--- Given records ---

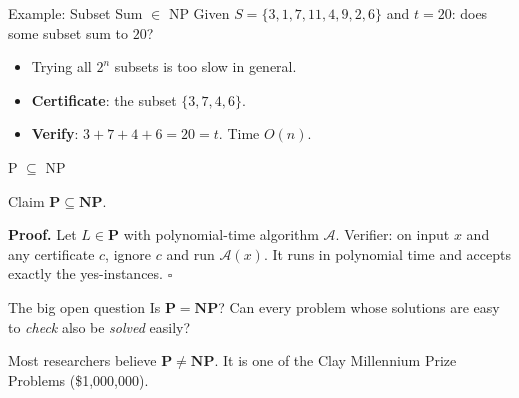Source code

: \documentclass[10pt,aspectratio=169]{beamer}
\begin{document}
\begin{frame}{Example: Subset Sum $\in$ NP}
  Given $S = \{3, 1, 7, 11, 4, 9, 2, 6\}$ and $t = 20$: does some subset sum
  to $20$?

  \bigskip
  \begin{center}
  \end{center}

  \bigskip
  \begin{itemize}
    \item Trying all $2^n$ subsets is too slow in general.
    \item<2-> \textbf{Certificate}: the subset $\{3, 7, 4, 6\}$.
    \item<2-> \textbf{Verify}: $3 + 7 + 4 + 6 = 20 = t$. Time $O(n)$.
  \end{itemize}
\end{frame}

\begin{frame}{P $\subseteq$ NP}
  \begin{block}{Claim}
    $\mathbf{P} \subseteq \mathbf{NP}$.
  \end{block}

  \textbf{Proof.} Let $L \in \mathbf{P}$ with polynomial-time algorithm
  $\mathcal{A}$. Verifier: on input $x$ and any certificate $c$, ignore $c$
  and run $\mathcal{A}(x)$. It runs in polynomial time and accepts exactly
  the yes-instances. \hfill $\square$

  \pause
  \bigskip
  \begin{block}{The big open question}
    Is $\mathbf{P} = \mathbf{NP}$? Can every problem whose solutions are
    easy to \emph{check} also be \emph{solved} easily?
  \end{block}

  \medskip
  Most researchers believe $\mathbf{P} \ne \mathbf{NP}$. It is one of the
  Clay Millennium Prize Problems (\$1{,}000{,}000).
\end{frame}
\end{document}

---

## What to work on
Copy out every line of the entries where the string "polynomial" shows up.

## Final answer
  \textbf{Proof.} Let $L \in \mathbf{P}$ with polynomial-time algorithm
  and run $\mathcal{A}(x)$. It runs in polynomial time and accepts exactly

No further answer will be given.